• **Problem to solve**: Every line in the records below with the string "Impact" needs to be copied out.

===== Provided material

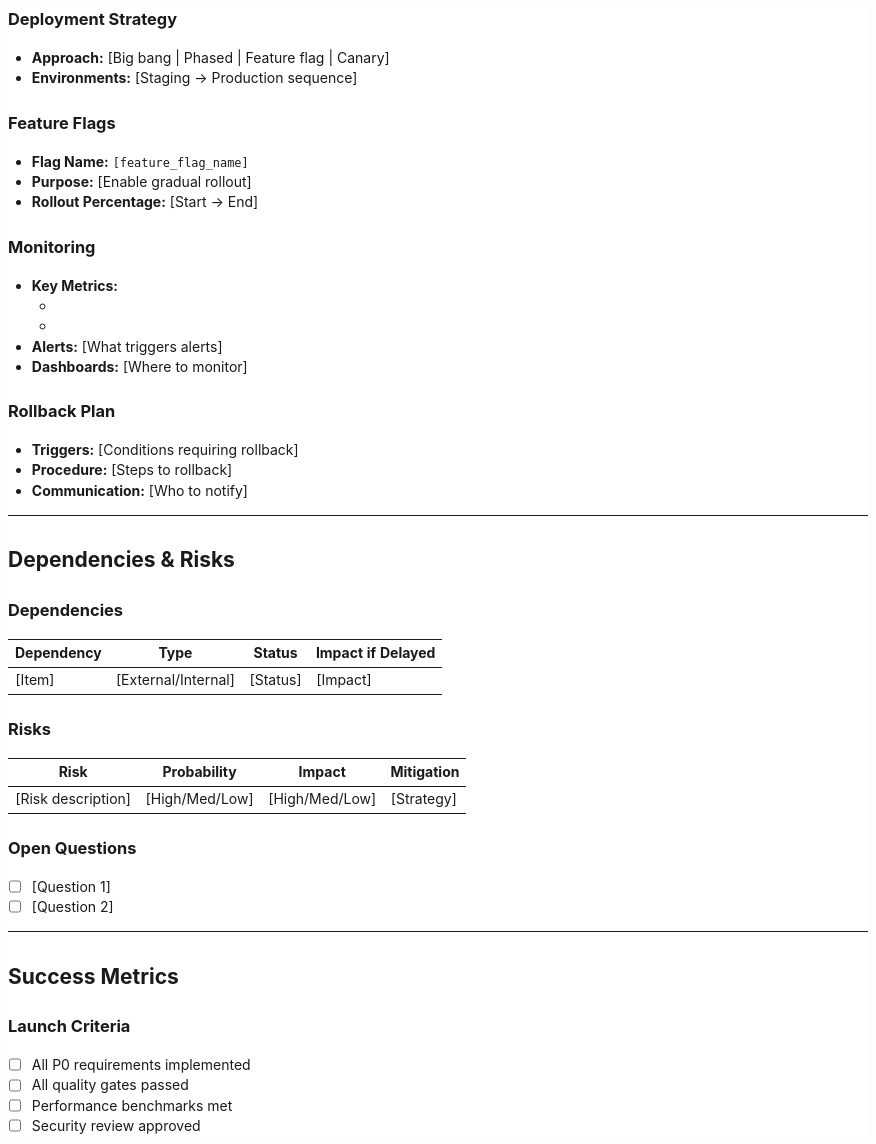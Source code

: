 ### Deployment Strategy
- **Approach:** [Big bang | Phased | Feature flag | Canary]
- **Environments:** [Staging → Production sequence]

### Feature Flags
- **Flag Name:** `[feature_flag_name]`
- **Purpose:** [Enable gradual rollout]
- **Rollout Percentage:** [Start → End]

### Monitoring
- **Key Metrics:**
  - [Metric 1]: [Target]
  - [Metric 2]: [Target]
- **Alerts:** [What triggers alerts]
- **Dashboards:** [Where to monitor]

### Rollback Plan
- **Triggers:** [Conditions requiring rollback]
- **Procedure:** [Steps to rollback]
- **Communication:** [Who to notify]

---

## Dependencies & Risks

### Dependencies
| Dependency | Type | Status | Impact if Delayed |
|------------|------|--------|-------------------|
| [Item] | [External/Internal] | [Status] | [Impact] |

### Risks
| Risk | Probability | Impact | Mitigation |
|------|------------|--------|------------|
| [Risk description] | [High/Med/Low] | [High/Med/Low] | [Strategy] |

### Open Questions
- [ ] [Question 1]
- [ ] [Question 2]

---

## Success Metrics

### Launch Criteria
- [ ] All P0 requirements implemented
- [ ] All quality gates passed
- [ ] Performance benchmarks met
- [ ] Security review approved
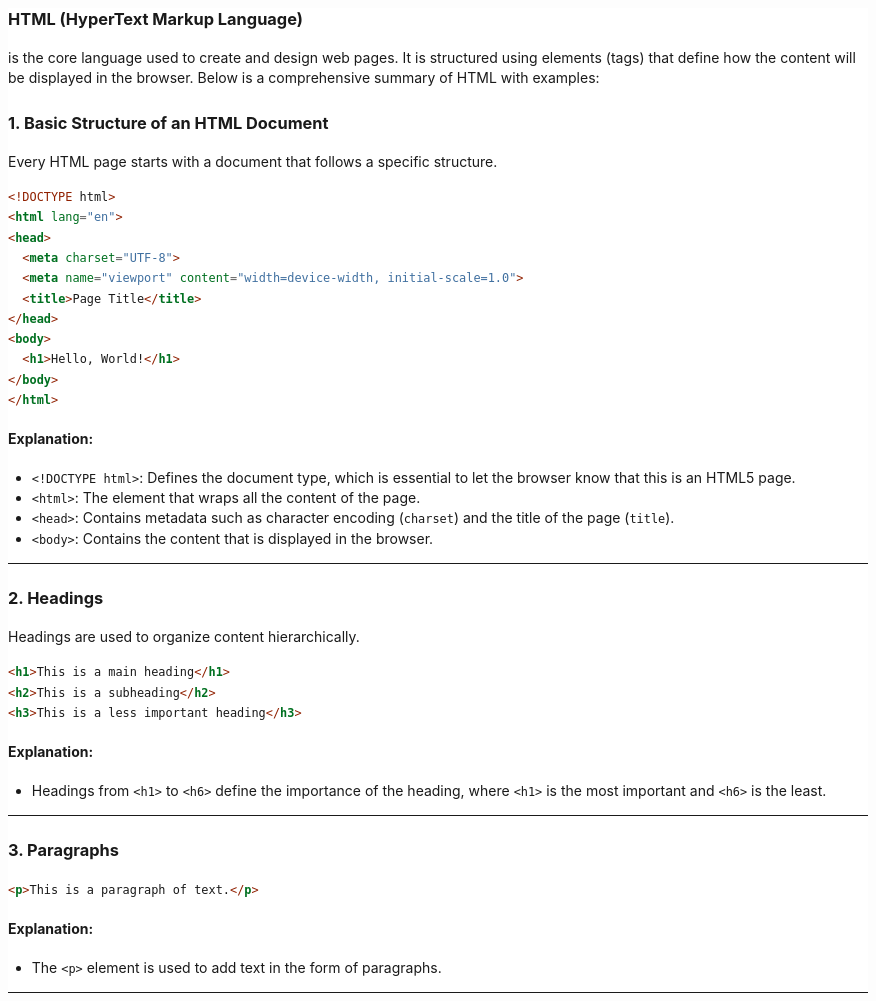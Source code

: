 
### HTML (HyperText Markup Language)
is the core language used to create and design web pages. It is structured using elements (tags) that define how the content will be displayed in the browser. Below is a comprehensive summary of HTML with examples:

### 1. **Basic Structure of an HTML Document**
Every HTML page starts with a document that follows a specific structure.
```html
<!DOCTYPE html>
<html lang="en">
<head>
  <meta charset="UTF-8">
  <meta name="viewport" content="width=device-width, initial-scale=1.0">
  <title>Page Title</title>
</head>
<body>
  <h1>Hello, World!</h1>
</body>
</html>
```

#### Explanation:
- `<!DOCTYPE html>`: Defines the document type, which is essential to let the browser know that this is an HTML5 page.
- `<html>`: The element that wraps all the content of the page.
- `<head>`: Contains metadata such as character encoding (`charset`) and the title of the page (`title`).
- `<body>`: Contains the content that is displayed in the browser.

---

### 2. **Headings**
Headings are used to organize content hierarchically.
```html
<h1>This is a main heading</h1>
<h2>This is a subheading</h2>
<h3>This is a less important heading</h3>
```
#### Explanation:
- Headings from `<h1>` to `<h6>` define the importance of the heading, where `<h1>` is the most important and `<h6>` is the least.

---

### 3. **Paragraphs**
```html
<p>This is a paragraph of text.</p>
```

#### Explanation:
- The `<p>` element is used to add text in the form of paragraphs.

---
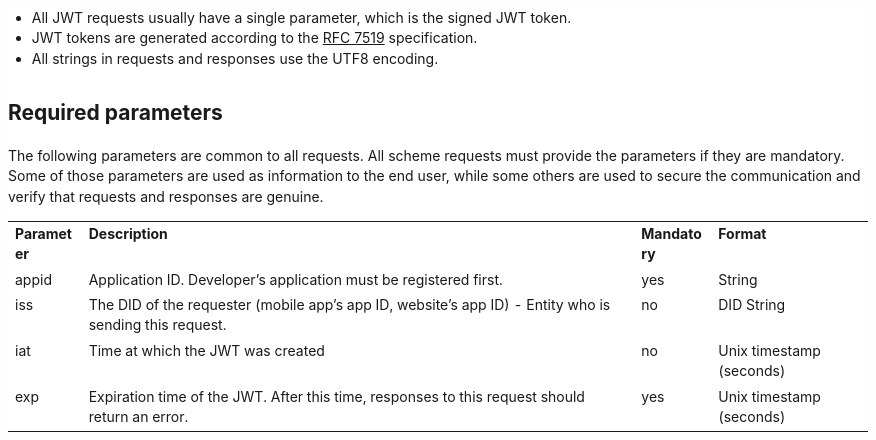 

*   All JWT requests usually have a single parameter, which is the signed JWT token.
*   JWT tokens are generated according to the [RFC 7519](https://tools.ietf.org/html/rfc7519) specification.
*   All strings in requests and responses use the UTF8 encoding.


## Required parameters

The following parameters are common to all requests. All scheme requests must provide the parameters if they are mandatory. Some of those parameters are used as information to the end user, while some others are used to secure the communication and verify that requests and responses are genuine.


<table>
  <tr>
   <td><strong>Parameter</strong>
   </td>
   <td><strong>Description</strong>
   </td>
   <td><strong>Mandatory</strong>
   </td>
   <td><strong>Format</strong>
   </td>
  </tr>
  <tr>
   <td>appid
   </td>
   <td>Application ID. Developer’s application must be registered first.
   </td>
   <td>yes
   </td>
   <td>String
   </td>
  </tr>
  <tr>
   <td>iss
   </td>
   <td>The DID of the requester (mobile app’s app ID, website’s app ID) - Entity who is sending this request.
   </td>
   <td>no
   </td>
   <td>DID String
   </td>
  </tr>
  <tr>
   <td>iat
   </td>
   <td>Time at which the JWT was created
   </td>
   <td>no
   </td>
   <td>Unix timestamp (seconds)
   </td>
  </tr>
  <tr>
   <td>exp
   </td>
   <td>Expiration time of the JWT. After this time, responses to this request should return an error.
   </td>
   <td>yes
   </td>
   <td>Unix timestamp (seconds)
   </td>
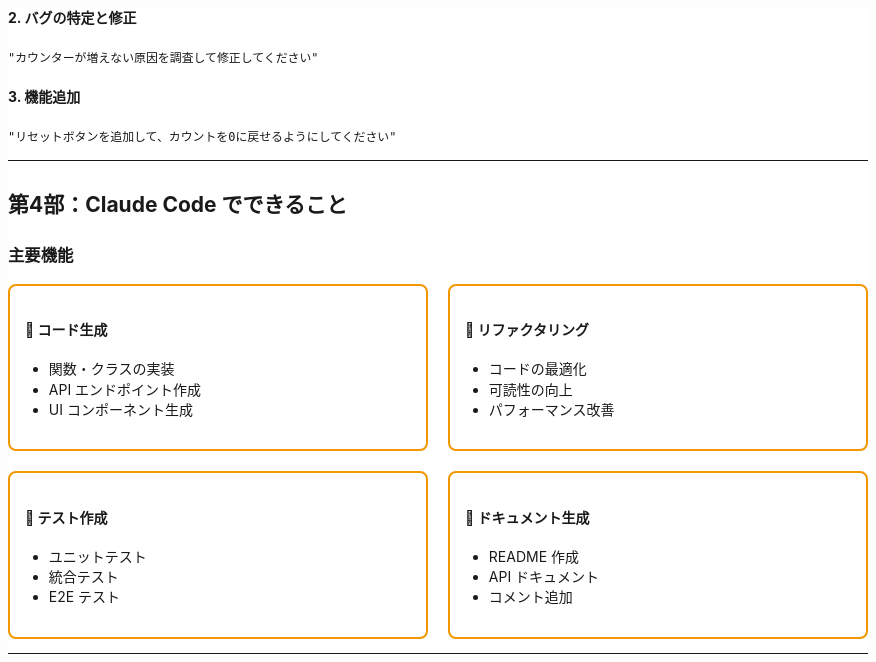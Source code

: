 #### 2. バグの特定と修正
```
"カウンターが増えない原因を調査して修正してください"
```

#### 3. 機能追加
```
"リセットボタンを追加して、カウントを0に戻せるようにしてください"
```

---

## 第4部：Claude Code でできること

### 主要機能

<div style="display: grid; grid-template-columns: 1fr 1fr; gap: 20px;">

<div style="border: 2px solid #F29702; padding: 15px; border-radius: 8px;">

#### 🔨 コード生成
- 関数・クラスの実装
- API エンドポイント作成
- UI コンポーネント生成

</div>

<div style="border: 2px solid #F29702; padding: 15px; border-radius: 8px;">

#### 🔧 リファクタリング
- コードの最適化
- 可読性の向上
- パフォーマンス改善

</div>

<div style="border: 2px solid #F29702; padding: 15px; border-radius: 8px;">

#### 🧪 テスト作成
- ユニットテスト
- 統合テスト
- E2E テスト

</div>

<div style="border: 2px solid #F29702; padding: 15px; border-radius: 8px;">

#### 📝 ドキュメント生成
- README 作成
- API ドキュメント
- コメント追加

</div>

</div>

---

==========

• **Answer for the task**:
| Dependency | Type | Status | Impact if Delayed |
| [Item] | [External/Internal] | [Status] | [Impact] |
| Risk | Probability | Impact | Mitigation |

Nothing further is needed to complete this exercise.